# tickers as signatures



## subaqua (10 Jan 2011)

Cyberknight has a ticker thing as his signature. i have created a signature, and tried to load it in but all it shows is the code. How do i do it?

please


----------



## Shaun (10 Jan 2011)

You need to wrap the code in BBCode.

PM me your ticker login details and I'll add it to your signature for you.

Cheers,
Shaun


----------



## billy1561 (10 Jan 2011)

Same request from me please?
Would it be possible to use it externally ie other forums?
Ta


----------



## Shaun (10 Jan 2011)

billy1561 said:


> Same request from me please?
> Would it be possible to use it externally ie other forums?
> Ta




You'll need to increase your post count a bit to enable signatures on your account Billy, but once you have PM me with your ticker login details and I'll sort it for you.

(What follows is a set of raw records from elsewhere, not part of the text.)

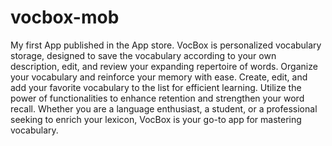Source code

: # vocbox-mob
My first App published in the App store. 
VocBox is personalized vocabulary storage, designed to save the vocabulary according to your own description, edit, and review your expanding repertoire of words. Organize your vocabulary and reinforce your memory with ease. Create, edit, and add your favorite vocabulary to the list for efficient learning. Utilize the power of functionalities to enhance retention and strengthen your word recall. Whether you are a language enthusiast, a student, or a professional seeking to enrich your lexicon, VocBox is your go-to app for mastering vocabulary.

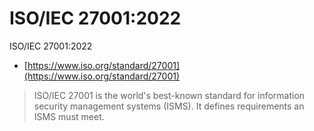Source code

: # ISO/IEC 27001:2022

ISO/IEC 27001:2022

- [https://www.iso.org/standard/27001](https://www.iso.org/standard/27001)

> ISO/IEC 27001 is the world's best-known standard for information security management systems (ISMS). It defines requirements an ISMS must meet.
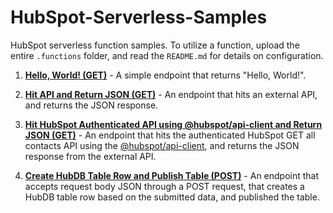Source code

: # HubSpot-Serverless-Samples

HubSpot serverless function samples. To utilize a function, upload the entire `.functions` folder, and read the `README.md` for details on configuration.

1. **[Hello, World! (GET)](https://github.com/williamspiro/HubSpot-Serverless-Samples/tree/master/hello-world.functions)** - A simple endpoint that returns "Hello, World!".

2. **[Hit API and Return JSON (GET)](https://github.com/williamspiro/HubSpot-Serverless-Samples/tree/master/hit-api-return-json.functions)** - An endpoint that hits an external API, and returns the JSON response.

3. **[Hit HubSpot Authenticated API using @hubspot/api-client and Return JSON (GET)](https://github.com/williamspiro/HubSpot-Serverless-Samples/tree/master/hit-hubspot-authenticated-api-using-@hubspotapi-client-return-json.functions)** - An endpoint that hits the authenticated HubSpot GET all contacts API using the [@hubspot/api-client](https://www.npmjs.com/package/@hubspot/api-client), and returns the JSON response from the external API.

4. **[Create HubDB Table Row and Publish Table (POST)](https://github.com/williamspiro/HubSpot-Serverless-Samples/tree/master/create-hubdb-row-publish-table.functions)** - An endpoint that accepts request body JSON through a POST request, that creates a HubDB table row based on the submitted data, and published the table.

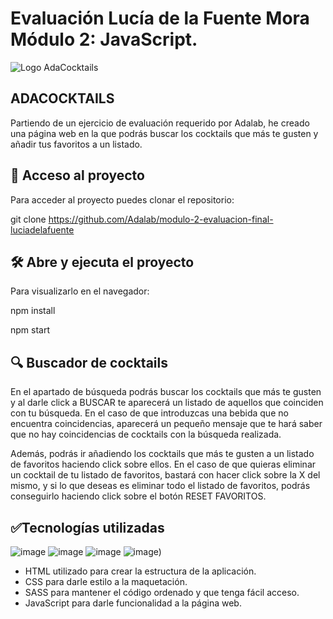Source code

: # Evaluación Lucía de la Fuente Mora Módulo 2: JavaScript.
![Logo AdaCocktails](https://github.com/Adalab/modulo-2-evaluacion-final-luciadelafuente/assets/161826787/11e453b5-f81c-4df2-a27a-734a7a426951)

## **ADACOCKTAILS** 

Partiendo de un ejercicio de evaluación requerido por Adalab, he creado una página web en la que podrás buscar los cocktails que más te gusten y añadir tus favoritos a un listado.

## 📁 **Acceso al proyecto**

Para acceder al proyecto puedes clonar el repositorio:

git clone https://github.com/Adalab/modulo-2-evaluacion-final-luciadelafuente

## 🛠️ **Abre y ejecuta el proyecto**
Para visualizarlo en el navegador:

npm install

npm start

## ​:mag: ​**Buscador de cocktails**

En el apartado de búsqueda podrás buscar los cocktails que más te gusten y al darle click a BUSCAR te aparecerá un listado de aquellos que coinciden con tu búsqueda. En el caso de que introduzcas una bebida que no encuentra coincidencias, aparecerá un pequeño mensaje que te hará saber que no hay coincidencias de cocktails con la búsqueda realizada.

Además, podrás ir añadiendo los cocktails que más te gusten a un listado de favoritos haciendo click sobre ellos. En el caso de que quieras eliminar un cocktail de tu listado de favoritos, bastará con hacer click sobre la X del mismo, y si lo que deseas es eliminar todo el listado de favoritos, podrás conseguirlo haciendo click sobre el botón RESET FAVORITOS.

## ✅**Tecnologías utilizadas**
![image](https://github.com/Adalab/modulo-2-evaluacion-final-luciadelafuente/assets/161826787/0a537936-2c7b-42a7-be65-2f23d318f7f3)
![image](https://github.com/Adalab/modulo-2-evaluacion-final-luciadelafuente/assets/161826787/001b1aeb-99ab-4d35-9ab1-e6b1893e76dc)
![image](https://github.com/Adalab/modulo-2-evaluacion-final-luciadelafuente/assets/161826787/9306a385-437d-45d1-807d-b7b110ec0c89)
![image)](https://github.com/Adalab/modulo-2-evaluacion-final-luciadelafuente/assets/161826787/869ca967-b749-47b9-bb10-df6157cc239f)


- HTML utilizado para crear la estructura de la aplicación.
- CSS para darle estilo a la maquetación.
- SASS para mantener el código ordenado y que tenga fácil acceso.
- JavaScript para darle funcionalidad a la página web.
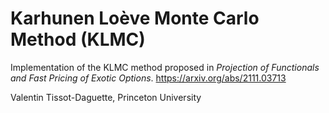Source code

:# Karhunen Loève Monte Carlo Method (KLMC)

Implementation of the KLMC method proposed in _Projection of Functionals and Fast Pricing of Exotic Options_.  https://arxiv.org/abs/2111.03713

Valentin Tissot-Daguette, Princeton University
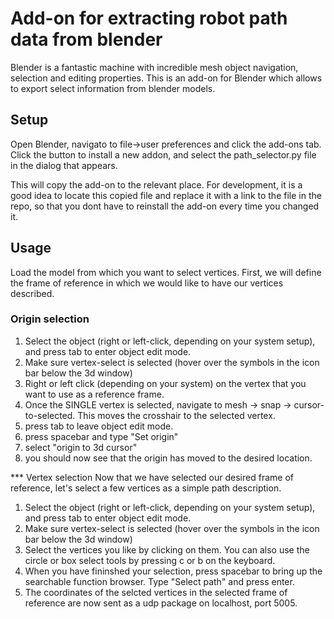 
# Add-on for extracting robot path data from blender
Blender is a fantastic machine with incredible mesh object navigation, selection and editing properties. This is an add-on for Blender which allows to export select information from blender models.

## Setup
Open Blender, navigato to file->user preferences and click the add-ons tab. Click the button to install a new addon, and select the path_selector.py file in the dialog that appears.

This will copy the add-on to the relevant place. For development, it is a good idea to locate this copied file and replace it with a link to the file in the repo, so that you dont have to reinstall the add-on every time you changed it.

## Usage
Load the model from which you want to select vertices. First, we will define the frame of reference in which we would like to have our vertices described.
### Origin selection
1. Select the object (right or left-click, depending on your system setup), and press tab to enter object edit mode.
2. Make sure vertex-select is selected (hover over the symbols in the icon bar below the 3d window)
3. Right or left click (depending on your system) on the vertex that you want to use as a reference frame.
4. Once the SINGLE vertex is selected, navigate to mesh -> snap -> cursor-to-selected. This moves the crosshair to the selected vertex.
5. press tab to leave object edit mode.
6. press spacebar and type "Set origin"
6. select "origin to 3d cursor"
7. you should now see that the origin has moved to the desired location.


*** Vertex selection
Now that we have selected our desired frame of reference, let's select a few vertices as a simple path description.

1. Select the object (right or left-click, depending on your system setup), and press tab to enter object edit mode.
2. Make sure vertex-select is selected (hover over the symbols in the icon bar below the 3d window)
3. Select the vertices you like by clicking on them. You can also use the circle or box select tools by pressing c or b on the keyboard.
4. When you have fininshed your selection, press spacebar to bring up the searchable function browser. Type "Select path" and press enter.
5. The coordinates of the selcted vertices in the selected frame of reference are now sent as a udp package on localhost, port 5005.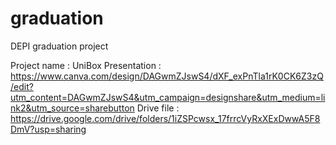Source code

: # graduation
DEPI graduation project

Project name : UniBox
Presentation : https://www.canva.com/design/DAGwmZJswS4/dXF_exPnTla1rK0CK6Z3zQ/edit?utm_content=DAGwmZJswS4&utm_campaign=designshare&utm_medium=link2&utm_source=sharebutton
Drive file : https://drive.google.com/drive/folders/1iZSPcwsx_17frrcVyRxXExDwwA5F8DmV?usp=sharing
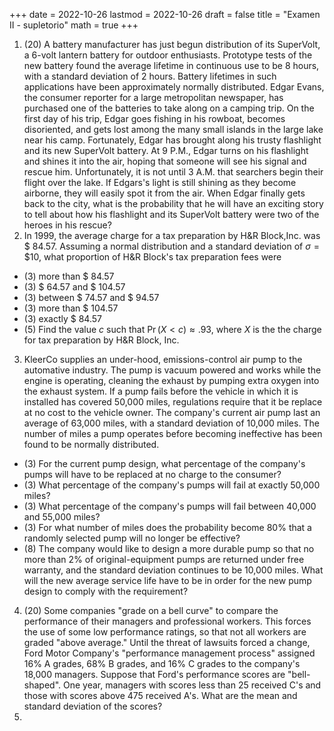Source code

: +++
date      = 2022-10-26
lastmod   = 2022-10-26
draft     = false
title     = "Examen II - supletorio"
math      = true
+++

1. (20) A battery manufacturer has just begun distribution of its SuperVolt, a 6-volt lantern battery for outdoor enthusiasts. Prototype tests of the new battery found the average lifetime in continuous use to be 8 hours, with a standard deviation of 2 hours. Battery lifetimes in such applications have been approximately normally distributed. Edgar Evans, the consumer reporter for a large metropolitan newspaper, has purchased one of the batteries to take along on a camping trip. On the first day of his trip, Edgar goes fishing in his rowboat, becomes disoriented, and gets lost among the many small islands in the large lake near his camp. Fortunately, Edgar has brought along his trusty flashlight and its new SuperVolt battery. At 9 P.M., Edgar turns on his flashlight and shines it into the air, hoping that someone will see his signal and rescue him. Unfortunately, it is not until 3 A.M. that searchers begin their flight over the lake. If Edgars's light is still shining as they become airborne, they will easily spot it from the air. When Edgar finally gets back to the city, what is the probability that he will have an exciting story to tell about how his flashlight and its SuperVolt battery were two of the heroes in his rescue? 
2. In 1999, the average charge for a tax preparation by H\&R Block,Inc. was $ 84.57. Assuming a normal distribution and a standard deviation of  $\sigma= \$10$, what proportion of H\&R Block's tax preparation fees were
* (3) more than $ 84.57
* (3) $ 64.57 and $ 104.57
* (3) between $ 74.57 and $ 94.57
* (3) more than $ 104.57
* (3) exactly $ 84.57
* (5) Find the value $c$ such that $\Pr(X< c) \approx .93$, where $X$ is the the charge for tax preparation by H&R Block, Inc.
3. KleerCo supplies an under-hood, emissions-control air pump to the automative industry. The pump is vacuum powered and works while the engine is operating, cleaning the exhaust by pumping extra oxygen into the exhaust system. If a pump fails before the vehicle in which it is installed has covered 50,000 miles, regulations require that it be replace at no cost to the vehicle owner. The company's current air pump last an average of 63,000 miles, with a standard deviation of 10,000 miles. The number of miles a pump operates before becoming ineffective has been  found to be normally distributed.
* (3) For the current pump design, what percentage of the company's pumps will have to be replaced at no charge to the consumer?
* (3) What percentage of the company's pumps will fail at exactly 50,000 miles? 
* (3) What percentage of the company's pumps will fail between 40,000 and  55,000 miles? 
* (3) For what number of miles does the probability become 80\% that a randomly selected pump will no longer be effective?
* (8) The company would like to design a more durable pump so that no more than 2\% of original-equipment pumps are returned under free warranty, and the standard deviation continues to be 10,000 miles. What will the new average service life have to be in order for the new pump design to comply with the requirement?
4. (20) Some companies "grade on a bell curve" to compare the performance of their managers and professional workers. This forces the use of some low performance ratings, so that not all workers are graded "above average." Until the threat of lawsuits forced a change, Ford Motor Company's "performance management process" assigned 16% A grades, 68% B grades, and 16% C grades to the company's 18,000 managers. Suppose that Ford's performance scores are "bell-shaped". One year, managers with scores less than 25 received C's and those with scores above 475 received A's. What are the mean and standard deviation of the scores?
5.

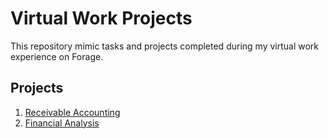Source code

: # Virtual Work Projects
This repository mimic tasks and projects completed during my virtual work experience on Forage.

## Projects
1. [Receivable Accounting](Project1-Receivable-Accounting/)
2. [Financial Analysis](Project2-Financial-Analysis/)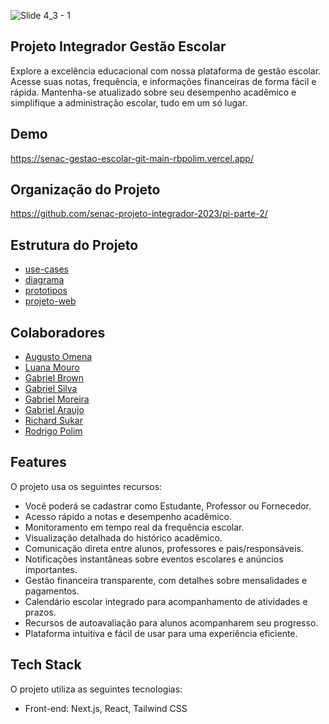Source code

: ![Slide 4_3 - 1](https://github.com/rbpolim/projeto-integrador-parte-2/assets/66570560/41a279a2-29ba-4691-bb49-efb73b470186)

## Projeto Integrador Gestão Escolar

Explore a excelência educacional com nossa plataforma de gestão escolar. Acesse suas notas, frequência, e informações financeiras de forma fácil e rápida. Mantenha-se atualizado sobre seu desempenho acadêmico e simplifique a administração escolar, tudo em um só lugar.

## Demo

<https://senac-gestao-escolar-git-main-rbpolim.vercel.app/>

## Organização do Projeto

<https://github.com/senac-projeto-integrador-2023/pi-parte-2/>

## Estrutura do Projeto

- [use-cases](https://github.com/rbpolim/projeto-integrador-parte-2/tree/master/use-cases)
- [diagrama](https://github.com/rbpolim/projeto-integrador-parte-2/tree/master/diagrama)
- [prototipos](https://github.com/rbpolim/projeto-integrador-parte-2/tree/master/prototipos)
- [projeto-web](https://github.com/rbpolim/projeto-integrador-parte-2/tree/master/web)

## Colaboradores

- [Augusto Omena](https://github.com/AugustoOmena)
- [Luana Mouro](https://github.com/luanamouro)
- [Gabriel Brown](https://github.com/gabrielbrownn)
- [Gabriel Silva](<https://github.com/gabrielllsp>)
- [Gabriel Moreira](<https://github.com/GabrielLuizPacheco>)
- [Gabriel Araujo](<https://github.com/SadSmoker>)
- [Richard Sukar](<https://github.com/RichardSukar>)
- [Rodrigo Polim](<https://github.com/rbpolim>)

## Features

O projeto usa os seguintes recursos:

- Você poderá se cadastrar como Estudante, Professor ou Fornecedor.
- Acesso rápido a notas e desempenho acadêmico.
- Monitoramento em tempo real da frequência escolar.
- Visualização detalhada do histórico acadêmico.
- Comunicação direta entre alunos, professores e pais/responsáveis.
- Notificações instantâneas sobre eventos escolares e anúncios importantes.
- Gestão financeira transparente, com detalhes sobre mensalidades e pagamentos.
- Calendário escolar integrado para acompanhamento de atividades e prazos.
- Recursos de autoavaliação para alunos acompanharem seu progresso.
- Plataforma intuitiva e fácil de usar para uma experiência eficiente.

## Tech Stack

O projeto utiliza as seguintes tecnologias:

- Front-end: Next.js, React, Tailwind CSS
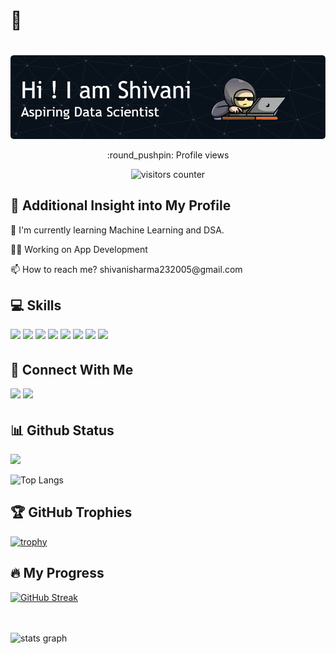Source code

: # 🧿
<h1 align="centre">
  <a href="https://git.io/typing-svg"
    <img src="https://readme-typing-svg.herokuapp.com/?lines=Hello,+There!+👋&center=true&size=30">
  </a>
</h1>

<img src="https://github.com/Shivani-Sharma-23/Shivani-Sharma-23/blob/main/github-header-image.png" align="centre"/>

<p align="center">:round_pushpin: Profile views</p>
<div align="center">
    <img alt="visitors counter" src="https://profile-counter.glitch.me/Shivani-Sharma-23/count.svg">
</div>

## 💮 Additional Insight into My Profile
<p>🧠 I'm currently learning Machine Learning and DSA.</p>
<p>👩‍💻 Working on App Development</p>
<p>📫 How to reach me? shivanisharma232005@gmail.com</p>

## 💻 Skills
<p>
<img src="https://img.shields.io/badge/Python-%23ED8B00.svg?style=for-the-badge&logo=Python&logoColor=white" style="margin-bottom: 4px;" height="30px">
<img src="https://img.shields.io/badge/SQL-%23323330.svg?style=for-the-badge&logo=SQL&logoColor=%23F7DF1E" style="margin-bottom: 4px;" height="30px">
<img src="https://img.shields.io/badge/java-%2320232a.svg?style=for-the-badge&logo=java&logoColor=%2361DAFB" style="margin-bottom: 4px;" height="30px">
<img src="https://img.shields.io/badge/html5-%23E34F26.svg?style=for-the-badge&logo=html5&logoColor=white" style="margin-bottom: 4px;" height="30px">
<img src="https://img.shields.io/badge/css3-%231572B6.svg?style=for-the-badge&logo=css3&logoColor=white" style="margin-bottom: 4px;" height="30px">
<img src="https://img.shields.io/badge/javascript-%2320232a.svg?style=for-the-badge&logo=javascript&logoColor=%2361DAFB" style="margin-bottom: 4px;" height="30px">
<img src="https://img.shields.io/badge/C++-%2338B2AC.svg?style=for-the-badge&logo=C++&logoColor=white" style="margin-bottom: 4px;" height="30px">
<img src="https://img.shields.io/badge/git-%23F05033.svg?style=for-the-badge&logo=git&logoColor=white" style="margin-bottom: 4px;" height="30px">
</p>

## 👥 Connect With Me
<p>
<a href="https://www.linkedin.com/in/shivani-sharma-64703424a/"><img src="https://img.shields.io/badge/linkedin-%230077B5.svg?style=for-the-badge&logo=linkedin&logoColor=white" style="margin-bottom: 4px;" height="30px" target="_blank"></a>
<a href="https://leetcode.com/Shivani-2005/"><img src="https://img.shields.io/badge/LeetCode-000000?style=for-the-badge&logo=LeetCode&logoColor=#d16c06" style="margin-bottom: 4px;" height="30px" target="_blank"></a>
</p>


## 📊 Github Status

<a href="https://github.com/Giingu"><img width="50%" src="https://github-readme-stats.vercel.app/api?username=Shivani-Sharma-23&theme=radical&title_color=ff3068?"></a>

![Top Langs](https://github-readme-stats.vercel.app/api/top-langs/?username=Shivani-Sharma-23&hide_progress=true&theme=radical)

## 🏆 GitHub Trophies

[![trophy](https://github-profile-trophy.vercel.app/?username=Shivani-Sharma-23&theme=darkhub)](https://github.com/ryo-ma/github-profile-trophy)




## 🔥 My Progress
[![GitHub Streak](https://streak-stats.demolab.com/?user=Shivani-Sharma-23&theme=highcontrast)](https://git.io/streak-stats)


 <br>
 <br>
<div>
  <img src="http://github-profile-summary-cards.vercel.app/api/cards/profile-details?username=Shivani-Sharma-23&theme=bear" width=750  alt="stats graph"/>

</div>
<br>
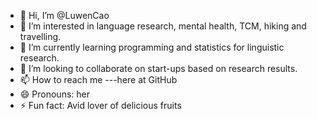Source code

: - 👋 Hi, I’m @LuwenCao
- 👀 I’m interested in language research,  mental health, TCM, hiking and travelling.
- 🌱 I’m currently learning programming and statistics for linguistic research.
- 💞️ I’m looking to collaborate on start-ups based on research results.
- 📫 How to reach me ---here at GitHub
- 😄 Pronouns: her
- ⚡ Fun fact: Avid lover of delicious fruits

<!---
LuwenCao/LuwenCao is a ✨ special ✨ repository because its `README.md` (this file) appears on your GitHub profile.
You can click the Preview link to take a look at your changes.
--->
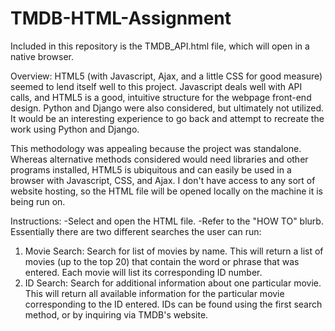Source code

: # TMDB-HTML-Assignment

Included in this repository is the TMDB_API.html file, which will open in a native browser.

Overview:
HTML5 (with Javascript, Ajax, and a little CSS for good measure) seemed to lend itself well to this project. Javascript deals well with API calls, and HTML5 is a good, intuitive structure for the webpage front-end design. Python and Django were also considered, but ultimately not utilized. It would be an interesting experience to go back and attempt to recreate the work using Python and Django.

This methodology was appealing because the project was standalone. Whereas alternative methods considered would need libraries and other programs installed, HTML5 is ubiquitous and can easily be used in a browser with Javascript, CSS, and Ajax. I don't have access to any sort of website hosting, so the HTML file will be opened locally on the machine it is being run on.

Instructions:
-Select and open the HTML file.
-Refer to the "HOW TO" blurb. Essentially there are two different searches the user can run:
1. Movie Search: Search for list of movies by name. This will return a list of movies (up to the top 20) that contain the word or phrase  that  was entered. Each movie will list its corresponding ID number.
2. ID Search: Search for additional information about one particular movie. This will return all available information for the particular movie corresponding to the ID entered. IDs can be found using the first search method, or by inquiring via TMDB's website.


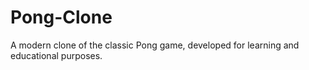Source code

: # Pong-Clone
A modern clone of the classic Pong game, developed for learning and educational purposes.
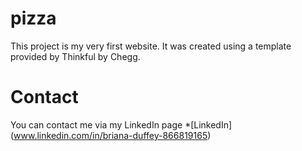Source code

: # pizza
This project is my very first website. It was created using a template provided by Thinkful by Chegg. 
# Contact
You can contact me via my LinkedIn page
*[LinkedIn] (www.linkedin.com/in/briana-duffey-866819165)
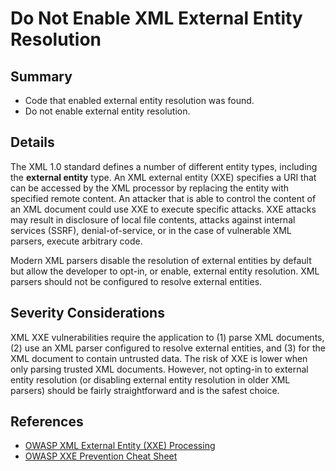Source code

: # Do Not Enable XML External Entity Resolution

## Summary

-   Code that enabled external entity resolution was found.
-   Do not enable external entity resolution.

## Details

The XML 1.0 standard defines a number of different entity types, including the
**external entity** type. An XML external entity (XXE) specifies a URI that can
be accessed by the XML processor by replacing the entity with specified remote
content. An attacker that is able to control the content of an XML document
could use XXE to execute specific attacks. XXE attacks may result in disclosure
of local file contents, attacks against internal services (SSRF),
denial-of-service, or in the case of vulnerable XML parsers, execute arbitrary
code.

Modern XML parsers disable the resolution of external entities by default but
allow the developer to opt-in, or enable, external entity resolution. XML
parsers should not be configured to resolve external entities.

## Severity Considerations

XML XXE vulnerabilities require the application to (1) parse XML documents, (2)
use an XML parser configured to resolve external entities, and (3) for the XML
document to contain untrusted data. The risk of XXE is lower when only parsing
trusted XML documents. However, not opting-in to external entity resolution (or
disabling external entity resolution in older XML parsers) should be fairly
straightforward and is the safest choice.

## References

-   [OWASP XML External Entity (XXE) Processing](<https://owasp.org/www-community/vulnerabilities/XML_External_Entity_(XXE)_Processing>)
-   [OWASP XXE Prevention Cheat Sheet](https://cheatsheetseries.owasp.org/cheatsheets/XML_External_Entity_Prevention_Cheat_Sheet.html)
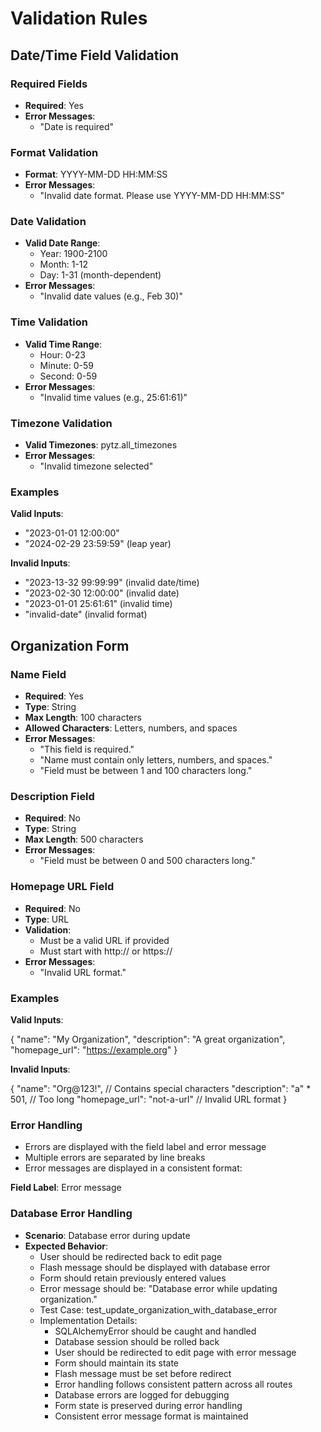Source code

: # Validation Rules

## Date/Time Field Validation

### Required Fields
- **Required**: Yes
- **Error Messages**:
  - "Date is required"

### Format Validation
- **Format**: YYYY-MM-DD HH:MM:SS
- **Error Messages**:
  - "Invalid date format. Please use YYYY-MM-DD HH:MM:SS"

### Date Validation
- **Valid Date Range**:
  - Year: 1900-2100
  - Month: 1-12
  - Day: 1-31 (month-dependent)
- **Error Messages**:
  - "Invalid date values (e.g., Feb 30)"

### Time Validation
- **Valid Time Range**:
  - Hour: 0-23
  - Minute: 0-59
  - Second: 0-59
- **Error Messages**:
  - "Invalid time values (e.g., 25:61:61)"

### Timezone Validation
- **Valid Timezones**: pytz.all_timezones
- **Error Messages**:
  - "Invalid timezone selected"

### Examples

**Valid Inputs**:
- "2023-01-01 12:00:00"
- "2024-02-29 23:59:59" (leap year)

**Invalid Inputs**:
- "2023-13-32 99:99:99" (invalid date/time)
- "2023-02-30 12:00:00" (invalid date)
- "2023-01-01 25:61:61" (invalid time)
- "invalid-date" (invalid format)

## Organization Form

### Name Field
- **Required**: Yes
- **Type**: String
- **Max Length**: 100 characters
- **Allowed Characters**: Letters, numbers, and spaces
- **Error Messages**:
  - "This field is required."
  - "Name must contain only letters, numbers, and spaces."
  - "Field must be between 1 and 100 characters long."

### Description Field
- **Required**: No
- **Type**: String
- **Max Length**: 500 characters
- **Error Messages**:
  - "Field must be between 0 and 500 characters long."

### Homepage URL Field
- **Required**: No
- **Type**: URL
- **Validation**:
  - Must be a valid URL if provided
  - Must start with http:// or https://
- **Error Messages**:
  - "Invalid URL format."

### Examples

**Valid Inputs**:

{
    "name": "My Organization",
    "description": "A great organization",
    "homepage_url": "https://example.org"
}


**Invalid Inputs**:

{
    "name": "Org@123!",  // Contains special characters
    "description": "a" * 501,  // Too long
    "homepage_url": "not-a-url"  // Invalid URL format
}


### Error Handling
- Errors are displayed with the field label and error message
- Multiple errors are separated by line breaks
- Error messages are displayed in a consistent format:
<div class="error-message">
    <strong>Field Label</strong>: Error message
</div>

### Database Error Handling
- **Scenario**: Database error during update
- **Expected Behavior**:
  * User should be redirected back to edit page
  * Flash message should be displayed with database error
  * Form should retain previously entered values
  * Error message should be: "Database error while updating organization."
  * Test Case: test_update_organization_with_database_error
  * Implementation Details:
    - SQLAlchemyError should be caught and handled
    - Database session should be rolled back
    - User should be redirected to edit page with error message
    - Form should maintain its state
    - Flash message must be set before redirect
    - Error handling follows consistent pattern across all routes
    - Database errors are logged for debugging
    - Form state is preserved during error handling
    - Consistent error message format is maintained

With regard to other forums, you'll have to check with them individually, but I'd expect some of them will allow it.

Cheers,
Shaun


----------



## cyberknight (11 Jan 2011)

Yes i had to get admin to get mine to work 

And i am glad you like my ticker !


----------



## billy1561 (11 Jan 2011)

Cheers Shaun.
Glad i found this site it's a veritable mountain of useful information and feelgood stories.

Billy



Admin said:


> You'll need to increase your post count a bit to enable signatures on your account Billy, but once you have PM me with your ticker login details and I'll sort it for you.
> 
> With regard to other forums, you'll have to check with them individually, but I'd expect some of them will allow it.
> 
> ...


----------



## subaqua (11 Jan 2011)

Admin said:


> You need to wrap the code in BBCode.
> 
> PM me your ticker login details and I'll add it to your signature for you.
> 
> ...




Thanks, will send it tonight when i get home from work


----------



## MossCommuter (23 Jan 2011)

Admin said:


> You need to wrap the code in BBCode.
> 
> PM me your ticker login details and I'll add it to your signature for you.
> 
> ...



Would you do the honours for me too please? I admit defeat (it keeps saying the image is too big :S)

thanks


----------



## Shaun (24 Jan 2011)

MossCommuter said:


> Would you do the honours for me too please? I admit defeat (it keeps saying the image is too big :S)



Send me a PM with your ticker details and I'll sort it.

Cheers,
Shaun


----------